> _Requirement_: Transcribe the entries that follow, every word as written, and drop the pictures.

(Saved data entries)
----
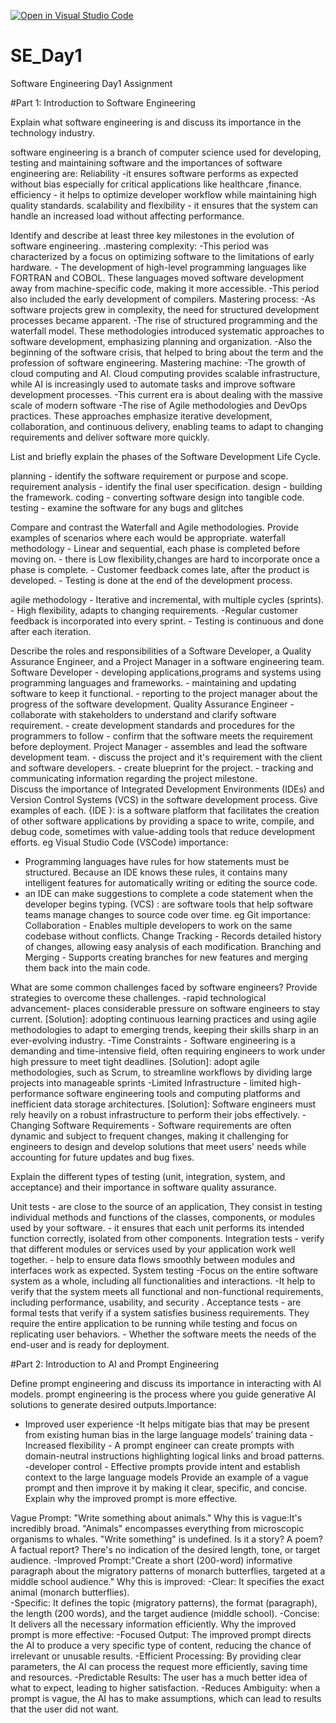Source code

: [![Open in Visual Studio Code](https://classroom.github.com/assets/open-in-vscode-2e0aaae1b6195c2367325f4f02e2d04e9abb55f0b24a779b69b11b9e10269abc.svg)](https://classroom.github.com/online_ide?assignment_repo_id=18433945&assignment_repo_type=AssignmentRepo)
# SE_Day1
Software Engineering Day1 Assignment

#Part 1: Introduction to Software Engineering

Explain what software engineering is and discuss its importance in the technology industry.

software engineering is a branch of computer science used for developing, testing and maintaining software and the importances of software engineering are:
Reliability -it ensures software performs as expected without bias especially for critical applications like healthcare ,finance. 
efficiency - it helps to optimize developer workflow while maintaining high quality standards.
 scalability and flexibility - it ensures that the system can handle an increased load without affecting performance.
 
Identify and describe at least three key milestones in the evolution of software engineering.
.mastering complexity:   -This period was characterized by a focus on optimizing software to the limitations of early hardware.
                        - The development of high-level programming languages like FORTRAN and COBOL. These languages moved software development away from machine-specific code, making it more accessible.
                         -This period also included the early development of compilers.
Mastering process:        -As software projects grew in complexity, the need for structured development processes became apparent.
                         -The rise of structured programming and the waterfall model. These methodologies introduced systematic approaches to software development, emphasizing planning and organization.
                         -Also the beginning of the software crisis, that helped to bring about the term and the profession of software engineering.
Mastering machine:       -The growth of cloud computing and AI. Cloud computing provides scalable infrastructure, while AI is increasingly used to automate tasks and improve software development processes.
                        -This current era is about dealing with the massive scale of modern software
                        -The rise of Agile methodologies and DevOps practices. These approaches emphasize iterative development, collaboration, and continuous delivery, enabling teams to adapt to changing requirements and deliver software more quickly.
                        
List and briefly explain the phases of the Software Development Life Cycle.

 planning - identify the software requirement or purpose and scope.
 requirement analysis - identify the final user specification. 
design - building the framework. 
coding - converting software design into tangible code.
 testing - examine the software for any bugs and glitches

Compare and contrast the Waterfall and Agile methodologies. Provide examples of scenarios where each would be appropriate.
 waterfall methodology - Linear and sequential, each phase is completed before moving on. 
                       - there is Low flexibility,changes are hard to incorporate once a phase is complete.
                       - Customer feedback comes late, after the product is developed.
                       - Testing is done at the end of the development process.

agile methodology - Iterative and incremental, with multiple cycles (sprints). 
                  - High flexibility, adapts to changing requirements. 
                  -Regular customer feedback is incorporated into every sprint. 
                  - Testing is continuous and done after each iteration.

Describe the roles and responsibilities of a Software Developer, a Quality Assurance Engineer, and a Project Manager in a software engineering team.
Software Developer - developing applications,programs and systems using programming languages and frameworks.
                   - maintaining and updating software to keep it functional. 
                   - reporting to the project manager about the progress of the software development.
 Quality Assurance Engineer - collaborate with stakeholders to understand and clarify software requirement.
                            - create development standards and procedures for the programmers to follow
                            - confirm that the software meets the requirement before deployment.
 Project Manager - assembles and lead the software development team.
                 - discuss the project and it's requirement with the client and software developers.
                 - create blueprint for the project.
                 - tracking and communicating information regarding the project milestone.                           
Discuss the importance of Integrated Development Environments (IDEs) and Version Control Systems (VCS) in the software development process. Give examples of each.
{IDE }:  is a software platform that facilitates the creation of other software applications by providing a space to write, compile, and debug code, sometimes with value-adding tools that reduce development efforts. eg Visual Studio Code (VSCode)
importance:
  - Programming languages have rules for how statements must be structured. Because an IDE knows these rules, it contains many intelligent features for automatically writing or editing the source code.
  - an IDE can make suggestions to complete a code statement when the developer begins typing.
(VCS) :  are software tools that help software teams manage changes to source code over time. eg Git
importance:
Collaboration - Enables multiple developers to work on the same codebase without conflicts.
Change Tracking - Records detailed history of changes, allowing easy analysis of each modification. 
Branching and Merging - Supports creating branches for new features and merging them back into the main code.

What are some common challenges faced by software engineers? Provide strategies to overcome these challenges.
-rapid technological advancement- places considerable pressure on software engineers to stay current.
         [Solution]: adopting continuous learning practices and using agile methodologies to adapt to emerging trends, keeping their skills sharp in an ever-evolving industry.
-Time Constraints - Software engineering is a demanding and time-intensive field, often requiring engineers to work under high pressure to meet tight deadlines.
         [Solution]: adopt agile methodologies, such as Scrum, to streamline workflows by dividing large projects into manageable sprints 
-Limited Infrastructure - limited high-performance software engineering tools and computing platforms and inefficient data storage architectures. 
         [Solution]: Software engineers must rely heavily on a robust infrastructure to perform their jobs effectively.
-Changing Software Requirements - Software requirements are often dynamic and subject to frequent changes, making it challenging for engineers to design and develop solutions that meet users' needs while accounting for future updates and bug fixes.

Explain the different types of testing (unit, integration, system, and acceptance) and their importance in software quality assurance.

Unit tests - are close to the source of an application, They consist in testing individual methods and functions of the classes, components, or modules used by your software.
           - it ensures that each unit performs its intended function correctly, isolated from other components.
 Integration tests - verify that different modules or services used by your application work well together.
                   - help to ensure data flows smoothly between modules and interfaces work as expected.
 System testing -Focus on the entire software system as a whole, including all functionalities and interactions.
                -It help to verify that the system meets all functional and non-functional requirements, including performance, usability, and security .
Acceptance tests - are formal tests that verify if a system satisfies business requirements. They require the entire application to be running while testing and focus on replicating user behaviors. 
                 - Whether the software meets the needs of the end-user and is ready for deployment.

#Part 2: Introduction to AI and Prompt Engineering


Define prompt engineering and discuss its importance in interacting with AI models.
 prompt engineering  is the process where you guide generative AI solutions to generate desired outputs.Importance:
   - Improved user experience -It helps mitigate bias that may be present from existing human bias in the large language models’ training data
   -Increased flexibility - A prompt engineer can create prompts with domain-neutral instructions highlighting logical links and broad patterns.
   -developer control - Effective prompts provide intent and establish context to the large language models 
Provide an example of a vague prompt and then improve it by making it clear, specific, and concise. Explain why the improved prompt is more effective.

Vague Prompt: "Write something about animals."
Why this is vague:It's incredibly broad. "Animals" encompasses everything from microscopic organisms to whales.
"Write something" is undefined. Is it a story? A poem? A factual report?
There's no indication of the desired length, tone, or target audience.
               -Improved Prompt:"Create a short (200-word) informative paragraph about the migratory patterns of monarch butterflies, targeted at a middle school audience."
Why this is improved:
               -Clear: It specifies the exact animal (monarch butterflies).    
               -Specific: It defines the topic (migratory patterns), the format (paragraph), the length (200 words), and the target audience (middle school).
               -Concise: It delivers all the necessary information efficiently.
Why the improved prompt is more effective:
           -Focused Output: The improved prompt directs the AI to produce a very specific type of content, reducing the chance of irrelevant or unusable results.
           -Efficient Processing: By providing clear parameters, the AI can process the request more efficiently, saving time and resources.
           -Predictable Results: The user has a much better idea of what to expect, leading to higher satisfaction.
           -Reduces Ambiguity: when a prompt is vague, the AI has to make assumptions, which can lead to results that the user did not want.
----
> _Completed exercise_:
Source code

: [![Open in Visual Studio Code](https://classroom.github.com/assets/open-in-vscode-2e0aaae1b6195c2367325f4f02e2d04e9abb55f0b24a779b69b11b9e10269abc.svg)](https://classroom.github.com/online_ide?assignment_repo_id=18433945&assignment_repo_type=AssignmentRepo)
# SE_Day1
Software Engineering Day1 Assignment

#Part 1: Introduction to Software Engineering

Explain what software engineering is and discuss its importance in the technology industry.

software engineering is a branch of computer science used for developing, testing and maintaining software and the importances of software engineering are:
Reliability -it ensures software performs as expected without bias especially for critical applications like healthcare ,finance. 
efficiency - it helps to optimize developer workflow while maintaining high quality standards.
 scalability and flexibility - it ensures that the system can handle an increased load without affecting performance.
 
Identify and describe at least three key milestones in the evolution of software engineering.
.mastering complexity:   -This period was characterized by a focus on optimizing software to the limitations of early hardware.
                        - The development of high-level programming languages like FORTRAN and COBOL. These languages moved software development away from machine-specific code, making it more accessible.
                         -This period also included the early development of compilers.
Mastering process:        -As software projects grew in complexity, the need for structured development processes became apparent.
                         -The rise of structured programming and the waterfall model. These methodologies introduced systematic approaches to software development, emphasizing planning and organization.
                         -Also the beginning of the software crisis, that helped to bring about the term and the profession of software engineering.
Mastering machine:       -The growth of cloud computing and AI. Cloud computing provides scalable infrastructure, while AI is increasingly used to automate tasks and improve software development processes.
                        -This current era is about dealing with the massive scale of modern software
                        -The rise of Agile methodologies and DevOps practices. These approaches emphasize iterative development, collaboration, and continuous delivery, enabling teams to adapt to changing requirements and deliver software more quickly.
                        
List and briefly explain the phases of the Software Development Life Cycle.

 planning - identify the software requirement or purpose and scope.
 requirement analysis - identify the final user specification. 
design - building the framework. 
coding - converting software design into tangible code.
 testing - examine the software for any bugs and glitches

Compare and contrast the Waterfall and Agile methodologies. Provide examples of scenarios where each would be appropriate.
 waterfall methodology - Linear and sequential, each phase is completed before moving on. 
                       - there is Low flexibility,changes are hard to incorporate once a phase is complete.
                       - Customer feedback comes late, after the product is developed.
                       - Testing is done at the end of the development process.

agile methodology - Iterative and incremental, with multiple cycles (sprints). 
                  - High flexibility, adapts to changing requirements. 
                  -Regular customer feedback is incorporated into every sprint. 
                  - Testing is continuous and done after each iteration.

Describe the roles and responsibilities of a Software Developer, a Quality Assurance Engineer, and a Project Manager in a software engineering team.
Software Developer - developing applications,programs and systems using programming languages and frameworks.
                   - maintaining and updating software to keep it functional. 
                   - reporting to the project manager about the progress of the software development.
 Quality Assurance Engineer - collaborate with stakeholders to understand and clarify software requirement.
                            - create development standards and procedures for the programmers to follow
                            - confirm that the software meets the requirement before deployment.
 Project Manager - assembles and lead the software development team.
                 - discuss the project and it's requirement with the client and software developers.
                 - create blueprint for the project.
                 - tracking and communicating information regarding the project milestone.                           
Discuss the importance of Integrated Development Environments (IDEs) and Version Control Systems (VCS) in the software development process. Give examples of each.
{IDE }:  is a software platform that facilitates the creation of other software applications by providing a space to write, compile, and debug code, sometimes with value-adding tools that reduce development efforts. eg Visual Studio Code (VSCode)
importance:
  - Programming languages have rules for how statements must be structured. Because an IDE knows these rules, it contains many intelligent features for automatically writing or editing the source code.
  - an IDE can make suggestions to complete a code statement when the developer begins typing.
(VCS) :  are software tools that help software teams manage changes to source code over time. eg Git
importance:
Collaboration - Enables multiple developers to work on the same codebase without conflicts.
Change Tracking - Records detailed history of changes, allowing easy analysis of each modification. 
Branching and Merging - Supports creating branches for new features and merging them back into the main code.

What are some common challenges faced by software engineers? Provide strategies to overcome these challenges.
-rapid technological advancement- places considerable pressure on software engineers to stay current.
         [Solution]: adopting continuous learning practices and using agile methodologies to adapt to emerging trends, keeping their skills sharp in an ever-evolving industry.
-Time Constraints - Software engineering is a demanding and time-intensive field, often requiring engineers to work under high pressure to meet tight deadlines.
         [Solution]: adopt agile methodologies, such as Scrum, to streamline workflows by dividing large projects into manageable sprints 
-Limited Infrastructure - limited high-performance software engineering tools and computing platforms and inefficient data storage architectures. 
         [Solution]: Software engineers must rely heavily on a robust infrastructure to perform their jobs effectively.
-Changing Software Requirements - Software requirements are often dynamic and subject to frequent changes, making it challenging for engineers to design and develop solutions that meet users' needs while accounting for future updates and bug fixes.

Explain the different types of testing (unit, integration, system, and acceptance) and their importance in software quality assurance.

Unit tests - are close to the source of an application, They consist in testing individual methods and functions of the classes, components, or modules used by your software.
           - it ensures that each unit performs its intended function correctly, isolated from other components.
 Integration tests - verify that different modules or services used by your application work well together.
                   - help to ensure data flows smoothly between modules and interfaces work as expected.
 System testing -Focus on the entire software system as a whole, including all functionalities and interactions.
                -It help to verify that the system meets all functional and non-functional requirements, including performance, usability, and security .
Acceptance tests - are formal tests that verify if a system satisfies business requirements. They require the entire application to be running while testing and focus on replicating user behaviors. 
                 - Whether the software meets the needs of the end-user and is ready for deployment.

#Part 2: Introduction to AI and Prompt Engineering


Define prompt engineering and discuss its importance in interacting with AI models.
 prompt engineering  is the process where you guide generative AI solutions to generate desired outputs.Importance:
   - Improved user experience -It helps mitigate bias that may be present from existing human bias in the large language models’ training data
   -Increased flexibility - A prompt engineer can create prompts with domain-neutral instructions highlighting logical links and broad patterns.
   -developer control - Effective prompts provide intent and establish context to the large language models 
Provide an example of a vague prompt and then improve it by making it clear, specific, and concise. Explain why the improved prompt is more effective.

Vague Prompt: "Write something about animals."
Why this is vague:It's incredibly broad. "Animals" encompasses everything from microscopic organisms to whales.
"Write something" is undefined. Is it a story? A poem? A factual report?
There's no indication of the desired length, tone, or target audience.
               -Improved Prompt:"Create a short (200-word) informative paragraph about the migratory patterns of monarch butterflies, targeted at a middle school audience."
Why this is improved:
               -Clear: It specifies the exact animal (monarch butterflies).    
               -Specific: It defines the topic (migratory patterns), the format (paragraph), the length (200 words), and the target audience (middle school).
               -Concise: It delivers all the necessary information efficiently.
Why the improved prompt is more effective:
           -Focused Output: The improved prompt directs the AI to produce a very specific type of content, reducing the chance of irrelevant or unusable results.
           -Efficient Processing: By providing clear parameters, the AI can process the request more efficiently, saving time and resources.
           -Predictable Results: The user has a much better idea of what to expect, leading to higher satisfaction.
           -Reduces Ambiguity: when a prompt is vague, the AI has to make assumptions, which can lead to results that the user did not want.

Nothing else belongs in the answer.